In the records below, find the line that contains "O[i] = working_W[r[i]] - W[r[i]]" and the line that contains "working_Q[r[i]] += 1", then retype exactly those two lines and every line between them.

START Provided entries

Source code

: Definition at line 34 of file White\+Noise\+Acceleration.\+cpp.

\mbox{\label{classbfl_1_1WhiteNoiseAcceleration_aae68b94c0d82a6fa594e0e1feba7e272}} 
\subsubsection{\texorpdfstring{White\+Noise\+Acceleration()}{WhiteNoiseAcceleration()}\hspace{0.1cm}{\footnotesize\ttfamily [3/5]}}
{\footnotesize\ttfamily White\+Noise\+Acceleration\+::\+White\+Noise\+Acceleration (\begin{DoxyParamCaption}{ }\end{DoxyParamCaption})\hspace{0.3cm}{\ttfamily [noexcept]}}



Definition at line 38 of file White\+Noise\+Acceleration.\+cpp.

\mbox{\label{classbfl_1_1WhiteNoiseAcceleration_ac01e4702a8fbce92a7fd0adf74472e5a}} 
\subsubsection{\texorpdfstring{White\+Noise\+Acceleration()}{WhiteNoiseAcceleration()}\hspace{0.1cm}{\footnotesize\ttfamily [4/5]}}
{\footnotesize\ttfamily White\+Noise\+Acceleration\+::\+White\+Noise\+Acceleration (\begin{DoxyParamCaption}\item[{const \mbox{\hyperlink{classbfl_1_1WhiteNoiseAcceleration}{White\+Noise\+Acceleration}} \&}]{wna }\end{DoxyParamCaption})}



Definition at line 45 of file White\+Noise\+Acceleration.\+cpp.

END Provided entries
START Provided entries

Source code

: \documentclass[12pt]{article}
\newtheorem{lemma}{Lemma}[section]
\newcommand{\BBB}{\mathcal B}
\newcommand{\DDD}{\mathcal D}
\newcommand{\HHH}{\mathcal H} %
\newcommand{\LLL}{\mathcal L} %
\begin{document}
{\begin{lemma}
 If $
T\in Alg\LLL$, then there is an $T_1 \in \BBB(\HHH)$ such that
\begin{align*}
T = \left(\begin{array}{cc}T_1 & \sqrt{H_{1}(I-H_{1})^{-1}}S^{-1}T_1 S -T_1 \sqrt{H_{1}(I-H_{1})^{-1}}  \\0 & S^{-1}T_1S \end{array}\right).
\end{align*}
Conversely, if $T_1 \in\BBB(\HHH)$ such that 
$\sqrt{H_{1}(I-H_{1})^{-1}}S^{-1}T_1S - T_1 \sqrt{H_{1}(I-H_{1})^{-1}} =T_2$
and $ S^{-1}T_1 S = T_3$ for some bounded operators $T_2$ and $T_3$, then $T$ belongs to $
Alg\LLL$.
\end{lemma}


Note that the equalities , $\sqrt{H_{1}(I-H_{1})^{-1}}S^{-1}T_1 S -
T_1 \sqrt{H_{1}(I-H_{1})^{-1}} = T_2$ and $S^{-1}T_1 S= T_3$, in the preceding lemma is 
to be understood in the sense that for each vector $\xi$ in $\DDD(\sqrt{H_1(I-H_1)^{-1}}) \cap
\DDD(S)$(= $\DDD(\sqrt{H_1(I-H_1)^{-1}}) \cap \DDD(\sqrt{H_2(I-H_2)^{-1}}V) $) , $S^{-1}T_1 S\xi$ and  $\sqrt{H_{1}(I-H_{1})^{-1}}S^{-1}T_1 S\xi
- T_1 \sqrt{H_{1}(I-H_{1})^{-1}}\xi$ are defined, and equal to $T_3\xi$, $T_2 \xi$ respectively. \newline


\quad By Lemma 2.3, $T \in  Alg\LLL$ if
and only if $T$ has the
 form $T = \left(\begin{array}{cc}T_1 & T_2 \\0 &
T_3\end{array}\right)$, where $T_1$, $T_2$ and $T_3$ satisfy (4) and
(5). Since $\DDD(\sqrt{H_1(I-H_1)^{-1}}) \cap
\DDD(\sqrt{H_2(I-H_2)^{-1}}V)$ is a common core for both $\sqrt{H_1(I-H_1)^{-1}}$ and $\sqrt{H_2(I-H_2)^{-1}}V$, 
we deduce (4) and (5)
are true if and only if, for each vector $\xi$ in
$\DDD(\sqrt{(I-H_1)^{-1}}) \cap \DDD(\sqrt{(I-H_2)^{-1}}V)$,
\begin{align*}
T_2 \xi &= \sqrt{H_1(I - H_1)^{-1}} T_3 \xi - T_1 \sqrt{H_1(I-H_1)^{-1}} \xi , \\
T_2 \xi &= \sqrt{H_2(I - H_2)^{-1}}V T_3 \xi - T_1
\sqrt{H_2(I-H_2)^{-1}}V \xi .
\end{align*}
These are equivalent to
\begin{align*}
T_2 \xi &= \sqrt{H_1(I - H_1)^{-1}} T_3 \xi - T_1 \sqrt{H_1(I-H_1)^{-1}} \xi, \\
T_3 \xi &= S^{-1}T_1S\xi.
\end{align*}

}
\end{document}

END Provided entries
START Provided entries

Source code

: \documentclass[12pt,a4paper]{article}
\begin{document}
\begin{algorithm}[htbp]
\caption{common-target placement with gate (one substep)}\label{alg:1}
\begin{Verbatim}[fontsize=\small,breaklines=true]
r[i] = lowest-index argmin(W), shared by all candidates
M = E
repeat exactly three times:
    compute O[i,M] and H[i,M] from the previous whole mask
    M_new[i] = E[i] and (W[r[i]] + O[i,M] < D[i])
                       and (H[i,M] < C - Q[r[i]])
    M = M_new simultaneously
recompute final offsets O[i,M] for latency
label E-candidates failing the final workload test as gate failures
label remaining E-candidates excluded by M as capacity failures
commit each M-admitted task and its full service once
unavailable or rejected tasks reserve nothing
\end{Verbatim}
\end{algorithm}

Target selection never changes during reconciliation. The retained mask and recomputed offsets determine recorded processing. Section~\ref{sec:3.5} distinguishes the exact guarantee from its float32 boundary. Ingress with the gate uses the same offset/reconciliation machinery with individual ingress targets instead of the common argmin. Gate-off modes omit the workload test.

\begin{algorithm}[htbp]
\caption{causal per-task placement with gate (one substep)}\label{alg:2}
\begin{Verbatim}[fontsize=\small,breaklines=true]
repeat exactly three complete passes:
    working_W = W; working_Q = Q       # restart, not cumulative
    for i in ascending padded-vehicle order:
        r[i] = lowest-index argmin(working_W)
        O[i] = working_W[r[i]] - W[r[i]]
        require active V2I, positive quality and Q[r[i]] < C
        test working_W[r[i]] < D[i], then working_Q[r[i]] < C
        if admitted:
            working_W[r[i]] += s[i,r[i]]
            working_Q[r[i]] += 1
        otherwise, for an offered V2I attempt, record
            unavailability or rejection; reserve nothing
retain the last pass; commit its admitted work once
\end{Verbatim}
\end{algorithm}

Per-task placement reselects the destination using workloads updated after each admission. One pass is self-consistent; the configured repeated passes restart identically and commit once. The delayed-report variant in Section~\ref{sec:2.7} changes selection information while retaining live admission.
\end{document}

END Provided entries

■ **Solution for this task**
        O[i] = working_W[r[i]] - W[r[i]]
        require active V2I, positive quality and Q[r[i]] < C
        test working_W[r[i]] < D[i], then working_Q[r[i]] < C
        if admitted:
            working_W[r[i]] += s[i,r[i]]
            working_Q[r[i]] += 1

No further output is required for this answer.